▸ **Work request**: Print all of the data exactly, but drop the pictures.

▸ **Records shown**:
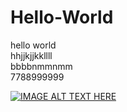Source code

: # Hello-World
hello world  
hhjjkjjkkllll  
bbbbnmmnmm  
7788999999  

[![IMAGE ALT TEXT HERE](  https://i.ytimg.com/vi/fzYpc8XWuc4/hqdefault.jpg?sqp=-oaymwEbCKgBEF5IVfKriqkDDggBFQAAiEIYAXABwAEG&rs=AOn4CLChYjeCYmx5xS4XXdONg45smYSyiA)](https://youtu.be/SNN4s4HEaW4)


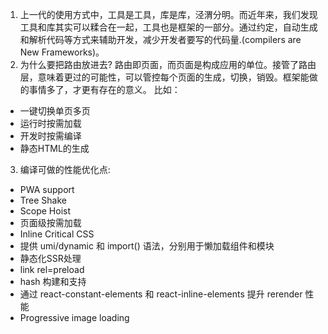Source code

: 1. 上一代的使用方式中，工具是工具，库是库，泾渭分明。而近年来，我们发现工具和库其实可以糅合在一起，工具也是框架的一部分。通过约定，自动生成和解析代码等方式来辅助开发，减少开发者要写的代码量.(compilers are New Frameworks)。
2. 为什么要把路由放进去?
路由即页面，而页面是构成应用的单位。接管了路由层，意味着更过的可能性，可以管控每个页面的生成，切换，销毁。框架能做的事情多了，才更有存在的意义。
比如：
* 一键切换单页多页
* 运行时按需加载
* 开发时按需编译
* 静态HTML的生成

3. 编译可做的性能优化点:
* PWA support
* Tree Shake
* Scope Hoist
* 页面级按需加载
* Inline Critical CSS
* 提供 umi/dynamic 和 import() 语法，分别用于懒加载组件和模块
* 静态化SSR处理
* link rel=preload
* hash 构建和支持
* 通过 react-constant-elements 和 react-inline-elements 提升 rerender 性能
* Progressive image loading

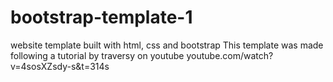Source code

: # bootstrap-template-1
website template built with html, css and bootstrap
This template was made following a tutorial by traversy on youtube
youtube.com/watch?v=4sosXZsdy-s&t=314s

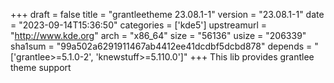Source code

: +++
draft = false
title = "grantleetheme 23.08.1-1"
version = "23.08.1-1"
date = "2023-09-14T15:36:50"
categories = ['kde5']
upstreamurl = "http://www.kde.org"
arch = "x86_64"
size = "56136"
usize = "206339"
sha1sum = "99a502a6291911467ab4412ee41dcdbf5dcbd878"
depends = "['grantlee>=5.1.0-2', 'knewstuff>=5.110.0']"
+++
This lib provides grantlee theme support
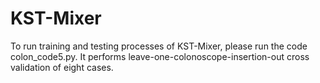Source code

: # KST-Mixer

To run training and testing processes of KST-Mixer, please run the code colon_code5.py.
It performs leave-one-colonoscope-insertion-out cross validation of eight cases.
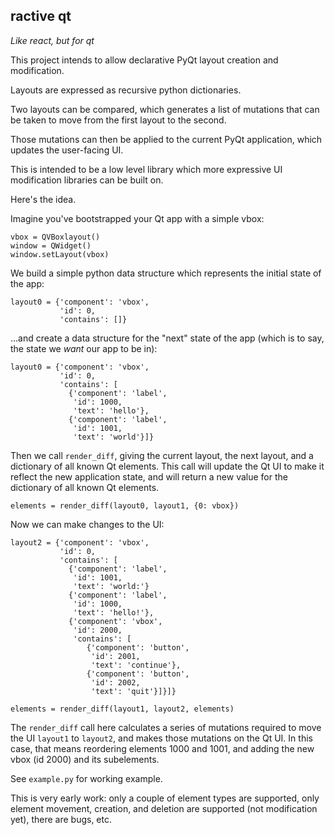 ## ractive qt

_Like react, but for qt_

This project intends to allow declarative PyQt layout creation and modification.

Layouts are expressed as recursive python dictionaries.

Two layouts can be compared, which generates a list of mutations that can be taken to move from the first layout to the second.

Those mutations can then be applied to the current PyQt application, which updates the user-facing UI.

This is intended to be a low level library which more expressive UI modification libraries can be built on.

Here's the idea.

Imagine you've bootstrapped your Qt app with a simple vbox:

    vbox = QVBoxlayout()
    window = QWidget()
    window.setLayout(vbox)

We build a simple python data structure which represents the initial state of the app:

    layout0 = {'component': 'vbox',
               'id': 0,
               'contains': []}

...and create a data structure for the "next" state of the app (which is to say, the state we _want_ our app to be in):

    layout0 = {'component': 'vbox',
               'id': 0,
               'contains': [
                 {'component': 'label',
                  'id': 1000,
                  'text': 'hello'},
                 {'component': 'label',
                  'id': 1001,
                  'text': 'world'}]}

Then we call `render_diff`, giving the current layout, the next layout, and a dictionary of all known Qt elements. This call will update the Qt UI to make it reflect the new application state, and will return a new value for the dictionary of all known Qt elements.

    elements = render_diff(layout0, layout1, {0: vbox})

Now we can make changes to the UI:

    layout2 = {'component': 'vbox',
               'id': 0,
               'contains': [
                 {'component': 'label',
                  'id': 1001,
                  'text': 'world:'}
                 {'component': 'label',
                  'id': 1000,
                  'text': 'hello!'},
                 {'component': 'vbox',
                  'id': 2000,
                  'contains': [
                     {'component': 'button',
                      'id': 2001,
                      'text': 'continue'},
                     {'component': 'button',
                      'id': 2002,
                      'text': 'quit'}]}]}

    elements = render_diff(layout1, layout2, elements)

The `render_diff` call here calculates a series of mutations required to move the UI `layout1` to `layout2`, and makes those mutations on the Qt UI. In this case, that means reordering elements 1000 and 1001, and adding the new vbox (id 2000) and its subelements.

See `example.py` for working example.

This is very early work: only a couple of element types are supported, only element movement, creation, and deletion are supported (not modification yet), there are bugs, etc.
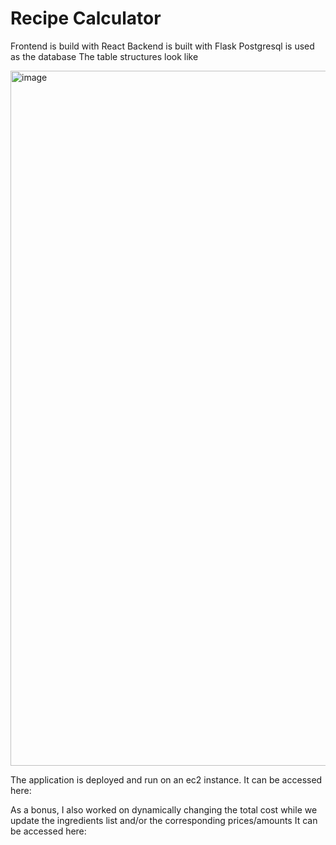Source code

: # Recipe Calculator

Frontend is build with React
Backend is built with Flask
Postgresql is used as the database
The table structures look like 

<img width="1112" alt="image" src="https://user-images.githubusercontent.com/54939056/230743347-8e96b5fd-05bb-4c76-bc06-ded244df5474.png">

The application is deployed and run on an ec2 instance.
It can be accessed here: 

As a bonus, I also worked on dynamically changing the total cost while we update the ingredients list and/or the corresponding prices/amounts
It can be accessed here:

▸ **Expected output**:
Source code

: # Hello-World
hello world  
hhjjkjjkkllll  
bbbbnmmnmm  
7788999999  

[![IMAGE ALT TEXT HERE](  https://i.ytimg.com/vi/fzYpc8XWuc4/hqdefault.jpg?sqp=-oaymwEbCKgBEF5IVfKriqkDDggBFQAAiEIYAXABwAEG&rs=AOn4CLChYjeCYmx5xS4XXdONg45smYSyiA)](https://youtu.be/SNN4s4HEaW4)


Source code

: 1. 上一代的使用方式中，工具是工具，库是库，泾渭分明。而近年来，我们发现工具和库其实可以糅合在一起，工具也是框架的一部分。通过约定，自动生成和解析代码等方式来辅助开发，减少开发者要写的代码量.(compilers are New Frameworks)。
2. 为什么要把路由放进去?
路由即页面，而页面是构成应用的单位。接管了路由层，意味着更过的可能性，可以管控每个页面的生成，切换，销毁。框架能做的事情多了，才更有存在的意义。
比如：
* 一键切换单页多页
* 运行时按需加载
* 开发时按需编译
* 静态HTML的生成

3. 编译可做的性能优化点:
* PWA support
* Tree Shake
* Scope Hoist
* 页面级按需加载
* Inline Critical CSS
* 提供 umi/dynamic 和 import() 语法，分别用于懒加载组件和模块
* 静态化SSR处理
* link rel=preload
* hash 构建和支持
* 通过 react-constant-elements 和 react-inline-elements 提升 rerender 性能
* Progressive image loading

Source code

: # bootstrap-template-1
website template built with html, css and bootstrap
This template was made following a tutorial by traversy on youtube
youtube.com/watch?v=4sosXZsdy-s&t=314s

Source code

: +++
draft = false
title = "grantleetheme 23.08.1-1"
version = "23.08.1-1"
date = "2023-09-14T15:36:50"
categories = ['kde5']
upstreamurl = "http://www.kde.org"
arch = "x86_64"
size = "56136"
usize = "206339"
sha1sum = "99a502a6291911467ab4412ee41dcdbf5dcbd878"
depends = "['grantlee>=5.1.0-2', 'knewstuff>=5.110.0']"
+++
This lib provides grantlee theme support
Source code

: # KST-Mixer

To run training and testing processes of KST-Mixer, please run the code colon_code5.py.
It performs leave-one-colonoscope-insertion-out cross validation of eight cases.
 ## ractive qt

_Like react, but for qt_

This project intends to allow declarative PyQt layout creation and modification.

Layouts are expressed as recursive python dictionaries.

Two layouts can be compared, which generates a list of mutations that can be taken to move from the first layout to the second.

Those mutations can then be applied to the current PyQt application, which updates the user-facing UI.

This is intended to be a low level library which more expressive UI modification libraries can be built on.

Here's the idea.

Imagine you've bootstrapped your Qt app with a simple vbox:

    vbox = QVBoxlayout()
    window = QWidget()
    window.setLayout(vbox)

We build a simple python data structure which represents the initial state of the app:

    layout0 = {'component': 'vbox',
               'id': 0,
               'contains': []}

...and create a data structure for the "next" state of the app (which is to say, the state we _want_ our app to be in):

    layout0 = {'component': 'vbox',
               'id': 0,
               'contains': [
                 {'component': 'label',
                  'id': 1000,
                  'text': 'hello'},
                 {'component': 'label',
                  'id': 1001,
                  'text': 'world'}]}

Then we call `render_diff`, giving the current layout, the next layout, and a dictionary of all known Qt elements. This call will update the Qt UI to make it reflect the new application state, and will return a new value for the dictionary of all known Qt elements.

    elements = render_diff(layout0, layout1, {0: vbox})

Now we can make changes to the UI:

    layout2 = {'component': 'vbox',
               'id': 0,
               'contains': [
                 {'component': 'label',
                  'id': 1001,
                  'text': 'world:'}
                 {'component': 'label',
                  'id': 1000,
                  'text': 'hello!'},
                 {'component': 'vbox',
                  'id': 2000,
                  'contains': [
                     {'component': 'button',
                      'id': 2001,
                      'text': 'continue'},
                     {'component': 'button',
                      'id': 2002,
                      'text': 'quit'}]}]}

    elements = render_diff(layout1, layout2, elements)

The `render_diff` call here calculates a series of mutations required to move the UI `layout1` to `layout2`, and makes those mutations on the Qt UI. In this case, that means reordering elements 1000 and 1001, and adding the new vbox (id 2000) and its subelements.

See `example.py` for working example.

This is very early work: only a couple of element types are supported, only element movement, creation, and deletion are supported (not modification yet), there are bugs, etc.
Source code

: # Recipe Calculator

Frontend is build with React
Backend is built with Flask
Postgresql is used as the database
The table structures look like 

<img width="1112" alt="image" src="https://user-images.githubusercontent.com/54939056/230743347-8e96b5fd-05bb-4c76-bc06-ded244df5474.png">

The application is deployed and run on an ec2 instance.
It can be accessed here: 

As a bonus, I also worked on dynamically changing the total cost while we update the ingredients list and/or the corresponding prices/amounts
It can be accessed here:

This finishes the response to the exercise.